Still, the overall tone from the economists who took part in the Associated Press survey is gloomy. There are fears that the European debt crisis will spread after already leading to a roughly 15% drop in U.S. stock prices in the past month.
What makes a solution so difficult is that the fear gripping investors isn't just a symptom of economic distress; it's also a cause of it. Sinking stock prices frighten consumers and businesses. They then spend and invest less. Investors respond to lower corporate sales by selling stocks, worsening the market declines.
Forty-three private, corporate and academic economists were surveyed by the Associated Press. As a group, they are more downbeat than when surveyed eight weeks ago. Among the conclusions:
* The likelihood of a recession within the next 12 months is 26%. In June, the economists had put the likelihood at 15%.
* The economy will inch ahead at an annual rate of 2% in the July-September quarter and 2.2% from October through December. Though stronger than the growth for the first half of 2011, that isn't enough to lower the unemployment rate much, if at all.
* Weak consumer spending poses a large risk to the economy. In June, Americans cut their spending for the first time in nearly two years. And consumer spending fuels about 70% of the economy.
* The unemployment rate will end this year at 9% and 2012 at 8.5%. Those rates are slightly less than July's 9.1%. But they're more consistent with a recession than a recovery.
The economists do foresee economic growth, job creation, consumer spending and home prices all rising over the next year. But the gains they expect are so slight that many Americans won't notice.
For months, the Fed and private economists had clung to hopes that a slowdown in spring and early summer would prove temporary. They initially blamed temporary factors — especially higher oil prices and an earthquake and nuclear crisis in Japan that disrupted factory production.
But the economy has kept worsening. U.S. home prices remain depressed.
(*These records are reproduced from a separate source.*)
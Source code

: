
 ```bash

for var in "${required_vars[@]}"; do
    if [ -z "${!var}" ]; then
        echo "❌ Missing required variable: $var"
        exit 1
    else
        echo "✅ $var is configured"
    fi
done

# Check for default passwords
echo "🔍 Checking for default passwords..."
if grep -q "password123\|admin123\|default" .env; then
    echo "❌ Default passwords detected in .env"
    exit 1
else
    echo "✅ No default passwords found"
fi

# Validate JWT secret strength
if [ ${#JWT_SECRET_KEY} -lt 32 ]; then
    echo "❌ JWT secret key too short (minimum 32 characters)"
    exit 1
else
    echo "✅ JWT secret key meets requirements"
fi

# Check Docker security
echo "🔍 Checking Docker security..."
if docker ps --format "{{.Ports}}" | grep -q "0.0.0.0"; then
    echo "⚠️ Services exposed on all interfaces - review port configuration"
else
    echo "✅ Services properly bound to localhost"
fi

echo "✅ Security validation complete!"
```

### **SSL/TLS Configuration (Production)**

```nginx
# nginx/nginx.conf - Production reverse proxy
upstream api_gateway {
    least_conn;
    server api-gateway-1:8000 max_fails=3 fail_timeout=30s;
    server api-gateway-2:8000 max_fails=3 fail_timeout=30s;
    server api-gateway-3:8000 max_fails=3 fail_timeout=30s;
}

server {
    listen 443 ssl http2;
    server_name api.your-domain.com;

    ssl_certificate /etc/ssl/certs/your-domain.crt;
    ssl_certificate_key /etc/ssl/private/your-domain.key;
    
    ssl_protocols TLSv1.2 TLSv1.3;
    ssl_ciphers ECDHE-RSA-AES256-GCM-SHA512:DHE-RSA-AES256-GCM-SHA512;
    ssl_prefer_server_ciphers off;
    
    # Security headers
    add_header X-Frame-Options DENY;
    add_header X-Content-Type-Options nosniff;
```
Job growth is weak. Workers' pay is barely rising. The economy grew at an annual rate of just 0.8% in the first half of 2011 — much less than expected.
Many are waiting with anticipation for Federal Reserve Chairman Ben Bernanke's speech Friday in Jackson Hole at a conference held by the Federal Reserve Bank of Kansas City. At last year's conference, Bernanke set the stage for the Fed's $600 billion Treasury-buying program.
But the economists in the AP survey are skeptical of the Fed's ability to improve economic conditions substantially.
Collections & Credit Risk would like to know what you think of economic forecast and how it could impact the accounts receivable management business. Contact Darren Waggoner at darren.waggoner@sourcemedia.com or at 312.777.1379.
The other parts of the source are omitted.